## What is being asked
Among the lines below, a stretch begins at the one with "参与人数 1战斗力 +1" and ends at the one with "之前哪个外国人敢对着镜头直接". Repeat that stretch exactly, ends included.

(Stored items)
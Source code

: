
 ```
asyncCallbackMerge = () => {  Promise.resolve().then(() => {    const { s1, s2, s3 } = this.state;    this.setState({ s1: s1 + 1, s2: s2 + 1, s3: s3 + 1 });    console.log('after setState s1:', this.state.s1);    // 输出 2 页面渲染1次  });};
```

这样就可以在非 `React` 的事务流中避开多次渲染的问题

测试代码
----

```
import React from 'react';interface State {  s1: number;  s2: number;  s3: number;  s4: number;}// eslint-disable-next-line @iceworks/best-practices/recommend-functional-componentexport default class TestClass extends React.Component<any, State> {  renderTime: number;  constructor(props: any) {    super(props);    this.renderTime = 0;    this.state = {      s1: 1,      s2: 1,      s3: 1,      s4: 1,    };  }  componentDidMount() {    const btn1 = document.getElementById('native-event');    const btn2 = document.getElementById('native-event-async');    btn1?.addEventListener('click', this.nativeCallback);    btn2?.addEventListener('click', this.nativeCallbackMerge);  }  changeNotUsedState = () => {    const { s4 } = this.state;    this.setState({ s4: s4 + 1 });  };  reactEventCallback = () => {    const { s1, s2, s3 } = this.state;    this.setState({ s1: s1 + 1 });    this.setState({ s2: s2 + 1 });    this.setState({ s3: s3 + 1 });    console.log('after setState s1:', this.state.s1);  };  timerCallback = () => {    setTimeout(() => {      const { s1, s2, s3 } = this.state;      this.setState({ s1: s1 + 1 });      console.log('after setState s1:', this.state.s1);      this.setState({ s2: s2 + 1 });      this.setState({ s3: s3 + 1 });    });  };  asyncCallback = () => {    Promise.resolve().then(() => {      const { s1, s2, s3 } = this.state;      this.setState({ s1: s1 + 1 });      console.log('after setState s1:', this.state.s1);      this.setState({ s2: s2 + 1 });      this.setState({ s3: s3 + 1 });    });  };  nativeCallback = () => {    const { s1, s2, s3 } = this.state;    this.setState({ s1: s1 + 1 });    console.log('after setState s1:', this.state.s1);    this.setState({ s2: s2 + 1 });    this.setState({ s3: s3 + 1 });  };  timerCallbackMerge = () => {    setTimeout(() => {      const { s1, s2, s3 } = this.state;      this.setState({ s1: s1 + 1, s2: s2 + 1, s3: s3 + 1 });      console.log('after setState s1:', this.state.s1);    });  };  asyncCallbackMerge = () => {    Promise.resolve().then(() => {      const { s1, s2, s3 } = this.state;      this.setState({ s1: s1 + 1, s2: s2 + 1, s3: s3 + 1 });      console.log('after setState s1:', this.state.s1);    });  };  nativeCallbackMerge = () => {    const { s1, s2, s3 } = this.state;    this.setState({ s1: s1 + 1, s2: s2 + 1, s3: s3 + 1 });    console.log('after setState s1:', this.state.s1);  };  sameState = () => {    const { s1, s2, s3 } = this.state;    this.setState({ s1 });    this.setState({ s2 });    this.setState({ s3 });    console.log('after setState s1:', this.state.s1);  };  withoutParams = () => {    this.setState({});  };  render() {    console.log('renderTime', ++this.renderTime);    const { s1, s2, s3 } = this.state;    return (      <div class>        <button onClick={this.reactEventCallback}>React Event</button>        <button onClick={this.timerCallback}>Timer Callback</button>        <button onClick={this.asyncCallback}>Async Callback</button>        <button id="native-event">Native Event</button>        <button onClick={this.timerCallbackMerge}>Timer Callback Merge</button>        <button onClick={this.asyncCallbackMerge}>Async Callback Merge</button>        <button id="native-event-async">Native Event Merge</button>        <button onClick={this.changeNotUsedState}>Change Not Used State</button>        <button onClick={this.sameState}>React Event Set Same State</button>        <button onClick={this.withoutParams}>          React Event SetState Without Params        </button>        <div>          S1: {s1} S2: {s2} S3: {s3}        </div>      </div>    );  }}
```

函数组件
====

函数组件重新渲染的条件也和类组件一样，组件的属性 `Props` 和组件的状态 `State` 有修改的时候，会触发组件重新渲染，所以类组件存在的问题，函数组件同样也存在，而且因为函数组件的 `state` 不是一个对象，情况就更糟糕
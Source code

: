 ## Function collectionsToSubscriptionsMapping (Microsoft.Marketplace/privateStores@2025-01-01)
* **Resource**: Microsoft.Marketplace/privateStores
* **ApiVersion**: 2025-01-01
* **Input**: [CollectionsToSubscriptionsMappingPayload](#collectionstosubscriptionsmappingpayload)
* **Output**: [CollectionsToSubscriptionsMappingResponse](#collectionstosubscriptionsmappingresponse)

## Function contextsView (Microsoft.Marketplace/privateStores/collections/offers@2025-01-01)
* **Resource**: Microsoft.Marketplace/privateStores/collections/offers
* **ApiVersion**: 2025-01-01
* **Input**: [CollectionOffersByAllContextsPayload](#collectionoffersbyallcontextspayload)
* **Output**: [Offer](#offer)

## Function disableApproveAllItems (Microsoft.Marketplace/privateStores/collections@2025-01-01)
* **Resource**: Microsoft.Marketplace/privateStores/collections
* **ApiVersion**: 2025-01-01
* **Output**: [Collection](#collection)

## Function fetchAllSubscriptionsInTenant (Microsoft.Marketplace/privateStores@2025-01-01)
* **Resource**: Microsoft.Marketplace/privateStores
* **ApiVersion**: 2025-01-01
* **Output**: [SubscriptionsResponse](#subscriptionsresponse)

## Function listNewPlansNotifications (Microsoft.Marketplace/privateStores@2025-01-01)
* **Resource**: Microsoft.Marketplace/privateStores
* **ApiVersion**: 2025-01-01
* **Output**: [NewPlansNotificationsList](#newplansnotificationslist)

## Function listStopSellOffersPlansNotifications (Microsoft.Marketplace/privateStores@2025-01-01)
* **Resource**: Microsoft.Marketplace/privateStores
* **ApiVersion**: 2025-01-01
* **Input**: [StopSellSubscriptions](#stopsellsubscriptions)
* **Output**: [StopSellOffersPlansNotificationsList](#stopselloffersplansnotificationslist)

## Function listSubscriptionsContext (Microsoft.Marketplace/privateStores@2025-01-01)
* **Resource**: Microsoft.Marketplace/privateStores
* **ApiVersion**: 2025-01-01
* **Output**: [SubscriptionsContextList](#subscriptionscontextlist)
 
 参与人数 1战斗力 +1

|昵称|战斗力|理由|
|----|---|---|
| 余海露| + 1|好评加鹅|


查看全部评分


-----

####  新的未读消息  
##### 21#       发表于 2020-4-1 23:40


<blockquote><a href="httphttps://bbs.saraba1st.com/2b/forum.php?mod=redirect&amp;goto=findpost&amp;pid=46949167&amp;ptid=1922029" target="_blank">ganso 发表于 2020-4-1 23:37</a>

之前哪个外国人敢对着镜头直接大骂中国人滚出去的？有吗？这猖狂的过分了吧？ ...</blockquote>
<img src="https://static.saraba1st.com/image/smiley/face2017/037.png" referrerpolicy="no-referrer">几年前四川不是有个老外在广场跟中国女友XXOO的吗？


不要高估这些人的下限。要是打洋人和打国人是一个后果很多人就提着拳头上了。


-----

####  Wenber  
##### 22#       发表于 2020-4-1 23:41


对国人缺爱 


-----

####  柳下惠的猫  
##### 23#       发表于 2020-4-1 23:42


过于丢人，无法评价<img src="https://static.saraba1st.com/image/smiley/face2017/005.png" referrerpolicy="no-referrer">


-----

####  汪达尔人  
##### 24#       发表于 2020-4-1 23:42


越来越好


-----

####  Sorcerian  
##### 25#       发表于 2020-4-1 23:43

## Answer
 参与人数 1战斗力 +1

|昵称|战斗力|理由|
|----|---|---|
| 余海露| + 1|好评加鹅|


查看全部评分


-----

####  新的未读消息  
##### 21#       发表于 2020-4-1 23:40


<blockquote><a href="httphttps://bbs.saraba1st.com/2b/forum.php?mod=redirect&amp;goto=findpost&amp;pid=46949167&amp;ptid=1922029" target="_blank">ganso 发表于 2020-4-1 23:37</a>

之前哪个外国人敢对着镜头直接大骂中国人滚出去的？有吗？这猖狂的过分了吧？ ...</blockquote>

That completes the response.